图5. N-1级灌流制备高密度种子后常规Fed-Batch细胞生长及相关质量
在过去,提高产量的主要因素是综合活细胞密度(IVCD),多年来,IVCD一直在增加,其主要通过两种策略:第一,通过培养基优化,延长生长期,以达到更高的峰细胞密度;第二,通过优化补液和工艺参数,提高活性,从而进一步延长工艺运行。
最近研究提出流加批次细胞培养工艺强化的概念,通过实施N-1灌流培养,可将生长和生产分开,从而为工艺开发提供多个优势;可实现N级(3~20)×106cells/ml的高密度接种。相比传统流加补料工艺,使用高接种密度开始补料批式培养,降低补料批式培养持续时间的策略,是一种提高生产能力、且不需要对生产生物反应器做任何改动的高效策略。

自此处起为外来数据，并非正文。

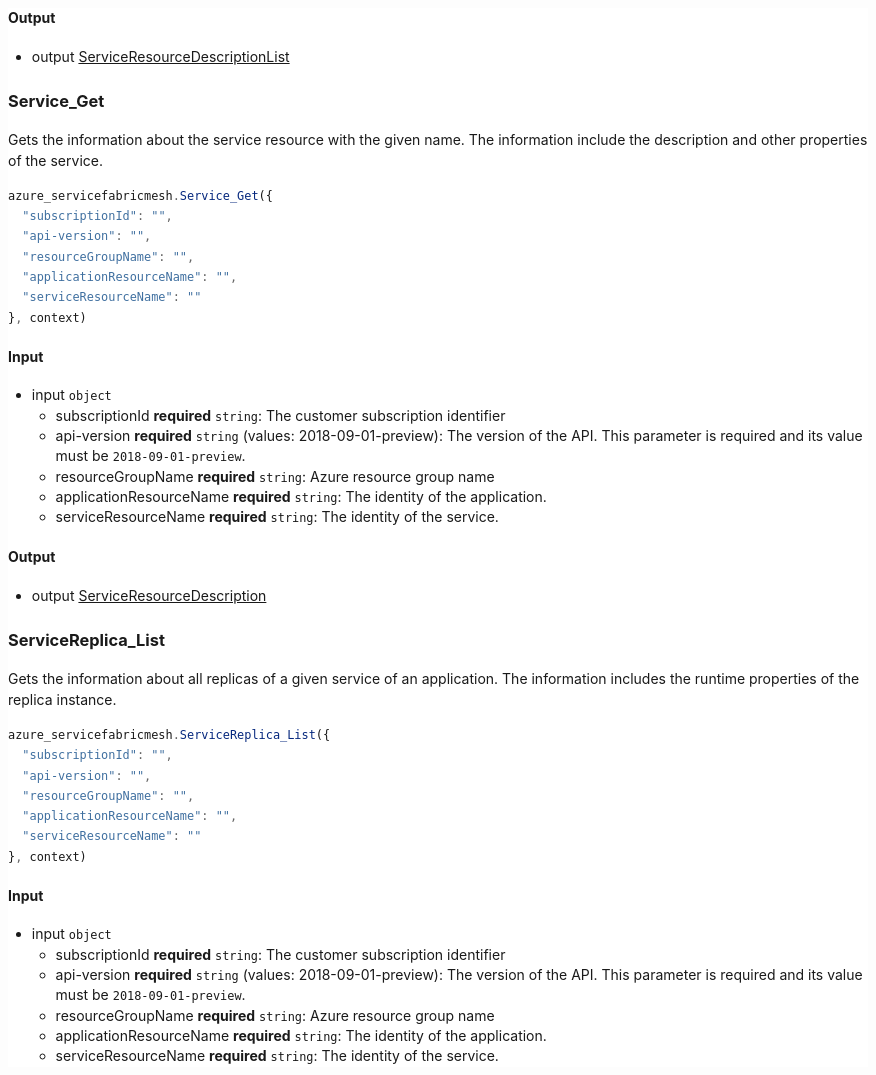 #### Output
* output [ServiceResourceDescriptionList](#serviceresourcedescriptionlist)

### Service_Get
Gets the information about the service resource with the given name. The information include the description and other properties of the service.


```js
azure_servicefabricmesh.Service_Get({
  "subscriptionId": "",
  "api-version": "",
  "resourceGroupName": "",
  "applicationResourceName": "",
  "serviceResourceName": ""
}, context)
```

#### Input
* input `object`
  * subscriptionId **required** `string`: The customer subscription identifier
  * api-version **required** `string` (values: 2018-09-01-preview): The version of the API. This parameter is required and its value must be `2018-09-01-preview`.
  * resourceGroupName **required** `string`: Azure resource group name
  * applicationResourceName **required** `string`: The identity of the application.
  * serviceResourceName **required** `string`: The identity of the service.

#### Output
* output [ServiceResourceDescription](#serviceresourcedescription)

### ServiceReplica_List
Gets the information about all replicas of a given service of an application. The information includes the runtime properties of the replica instance.


```js
azure_servicefabricmesh.ServiceReplica_List({
  "subscriptionId": "",
  "api-version": "",
  "resourceGroupName": "",
  "applicationResourceName": "",
  "serviceResourceName": ""
}, context)
```

#### Input
* input `object`
  * subscriptionId **required** `string`: The customer subscription identifier
  * api-version **required** `string` (values: 2018-09-01-preview): The version of the API. This parameter is required and its value must be `2018-09-01-preview`.
  * resourceGroupName **required** `string`: Azure resource group name
  * applicationResourceName **required** `string`: The identity of the application.
  * serviceResourceName **required** `string`: The identity of the service.
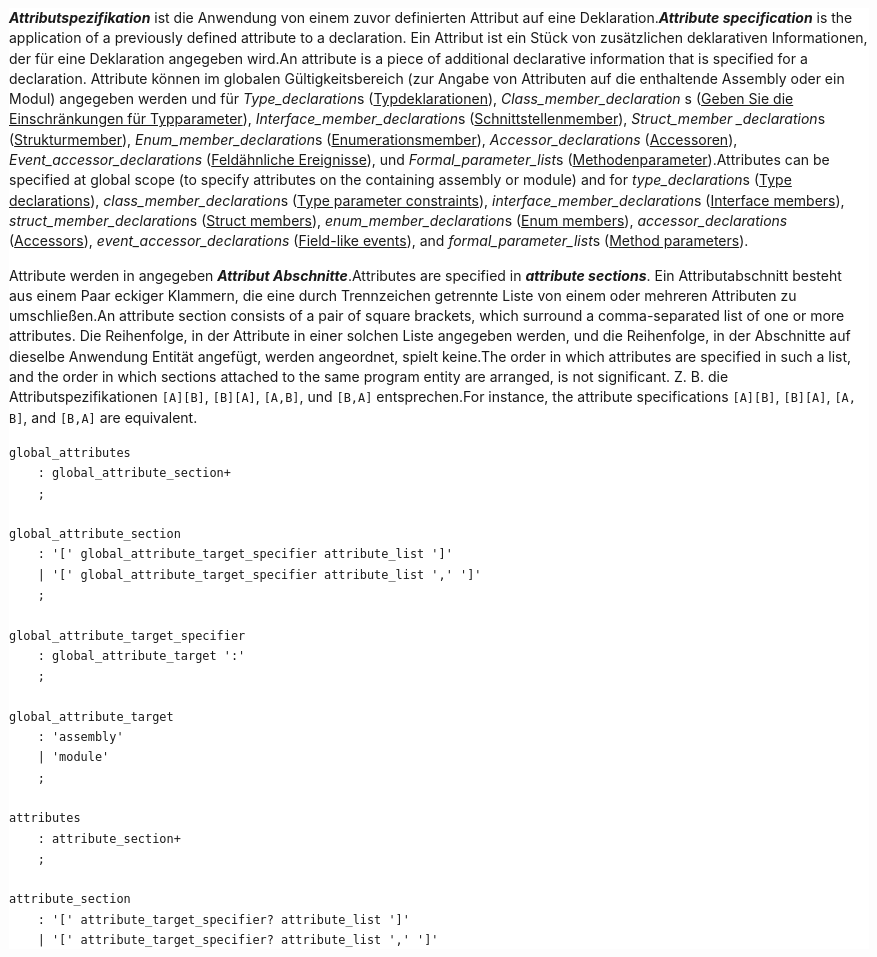 <span data-ttu-id="eacc9-153">***Attributspezifikation*** ist die Anwendung von einem zuvor definierten Attribut auf eine Deklaration.</span><span class="sxs-lookup"><span data-stu-id="eacc9-153">***Attribute specification*** is the application of a previously defined attribute to a declaration.</span></span> <span data-ttu-id="eacc9-154">Ein Attribut ist ein Stück von zusätzlichen deklarativen Informationen, der für eine Deklaration angegeben wird.</span><span class="sxs-lookup"><span data-stu-id="eacc9-154">An attribute is a piece of additional declarative information that is specified for a declaration.</span></span> <span data-ttu-id="eacc9-155">Attribute können im globalen Gültigkeitsbereich (zur Angabe von Attributen auf die enthaltende Assembly oder ein Modul) angegeben werden und für *Type_declaration*s ([Typdeklarationen](namespaces.md#type-declarations)), *Class_member_declaration* s ([Geben Sie die Einschränkungen für Typparameter](classes.md#type-parameter-constraints)), *Interface_member_declaration*s ([Schnittstellenmember](interfaces.md#interface-members)), *Struct_member _declaration*s ([Strukturmember](structs.md#struct-members)), *Enum_member_declaration*s ([Enumerationsmember](enums.md#enum-members)), *Accessor_declarations*  ([Accessoren](classes.md#accessors)), *Event_accessor_declarations* ([Feldähnliche Ereignisse](classes.md#field-like-events)), und *Formal_parameter_list*s ([Methodenparameter](classes.md#method-parameters)).</span><span class="sxs-lookup"><span data-stu-id="eacc9-155">Attributes can be specified at global scope (to specify attributes on the containing assembly or module) and for *type_declaration*s ([Type declarations](namespaces.md#type-declarations)), *class_member_declaration*s ([Type parameter constraints](classes.md#type-parameter-constraints)), *interface_member_declaration*s ([Interface members](interfaces.md#interface-members)), *struct_member_declaration*s ([Struct members](structs.md#struct-members)), *enum_member_declaration*s ([Enum members](enums.md#enum-members)), *accessor_declarations* ([Accessors](classes.md#accessors)), *event_accessor_declarations* ([Field-like events](classes.md#field-like-events)), and *formal_parameter_list*s ([Method parameters](classes.md#method-parameters)).</span></span>

<span data-ttu-id="eacc9-156">Attribute werden in angegeben ***Attribut Abschnitte***.</span><span class="sxs-lookup"><span data-stu-id="eacc9-156">Attributes are specified in ***attribute sections***.</span></span> <span data-ttu-id="eacc9-157">Ein Attributabschnitt besteht aus einem Paar eckiger Klammern, die eine durch Trennzeichen getrennte Liste von einem oder mehreren Attributen zu umschließen.</span><span class="sxs-lookup"><span data-stu-id="eacc9-157">An attribute section consists of a pair of square brackets, which surround a comma-separated list of one or more attributes.</span></span> <span data-ttu-id="eacc9-158">Die Reihenfolge, in der Attribute in einer solchen Liste angegeben werden, und die Reihenfolge, in der Abschnitte auf dieselbe Anwendung Entität angefügt, werden angeordnet, spielt keine.</span><span class="sxs-lookup"><span data-stu-id="eacc9-158">The order in which attributes are specified in such a list, and the order in which sections attached to the same program entity are arranged, is not significant.</span></span> <span data-ttu-id="eacc9-159">Z. B. die Attributspezifikationen `[A][B]`, `[B][A]`, `[A,B]`, und `[B,A]` entsprechen.</span><span class="sxs-lookup"><span data-stu-id="eacc9-159">For instance, the attribute specifications `[A][B]`, `[B][A]`, `[A,B]`, and `[B,A]` are equivalent.</span></span>

```antlr
global_attributes
    : global_attribute_section+
    ;

global_attribute_section
    : '[' global_attribute_target_specifier attribute_list ']'
    | '[' global_attribute_target_specifier attribute_list ',' ']'
    ;

global_attribute_target_specifier
    : global_attribute_target ':'
    ;

global_attribute_target
    : 'assembly'
    | 'module'
    ;

attributes
    : attribute_section+
    ;

attribute_section
    : '[' attribute_target_specifier? attribute_list ']'
    | '[' attribute_target_specifier? attribute_list ',' ']'
```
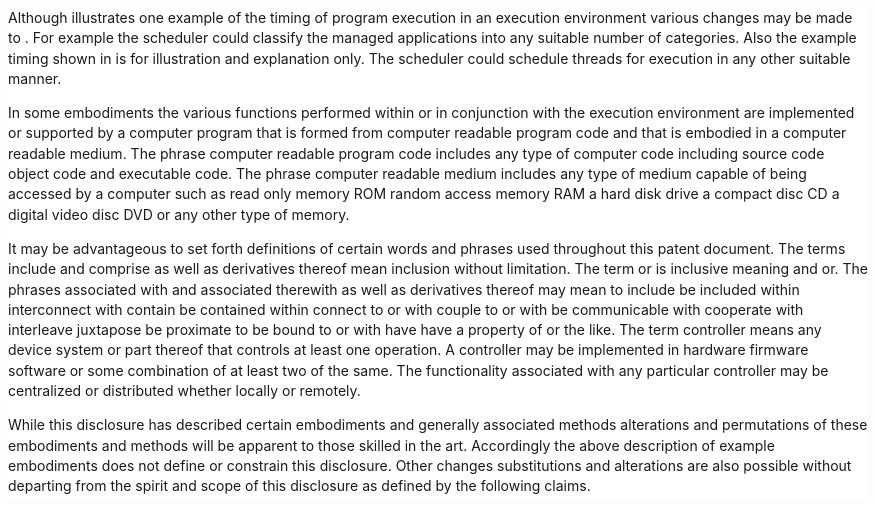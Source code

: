 Although illustrates one example of the timing of program execution in an execution environment various changes may be made to . For example the scheduler could classify the managed applications into any suitable number of categories. Also the example timing shown in is for illustration and explanation only. The scheduler could schedule threads for execution in any other suitable manner.

In some embodiments the various functions performed within or in conjunction with the execution environment are implemented or supported by a computer program that is formed from computer readable program code and that is embodied in a computer readable medium. The phrase computer readable program code includes any type of computer code including source code object code and executable code. The phrase computer readable medium includes any type of medium capable of being accessed by a computer such as read only memory ROM random access memory RAM a hard disk drive a compact disc CD a digital video disc DVD or any other type of memory.

It may be advantageous to set forth definitions of certain words and phrases used throughout this patent document. The terms include and comprise as well as derivatives thereof mean inclusion without limitation. The term or is inclusive meaning and or. The phrases associated with and associated therewith as well as derivatives thereof may mean to include be included within interconnect with contain be contained within connect to or with couple to or with be communicable with cooperate with interleave juxtapose be proximate to be bound to or with have have a property of or the like. The term controller means any device system or part thereof that controls at least one operation. A controller may be implemented in hardware firmware software or some combination of at least two of the same. The functionality associated with any particular controller may be centralized or distributed whether locally or remotely.

While this disclosure has described certain embodiments and generally associated methods alterations and permutations of these embodiments and methods will be apparent to those skilled in the art. Accordingly the above description of example embodiments does not define or constrain this disclosure. Other changes substitutions and alterations are also possible without departing from the spirit and scope of this disclosure as defined by the following claims.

在东曜药业执行的项目A中,利用灌流在N-1级制备高密度种子,以20.0×106cells/ml进行N级反应器接种,经过12天的流加培养,收获时蛋白表达量是传统Fed-batch培养蛋白表达量的2倍左右,同时相关质量没有明显差异(图6)。
图6. 强化分批补料工艺细胞生长及相关质量
浓缩型灌流培养,使用30-50kD的超滤组件,使得目的产物和细胞一起截留在罐内,培养结束后,一起收获,这种方式跟补料分批方式相似,所以也称为浓缩补料分批(Concentrated Fed-Batch,CFB),其连续灌流的方式更加简单,不涉及产物的多个“亚批”收获以及批次及产物一致性的鉴定问题,是在固定体积反应器内,短时间实现产品“超常”产量的简单方式。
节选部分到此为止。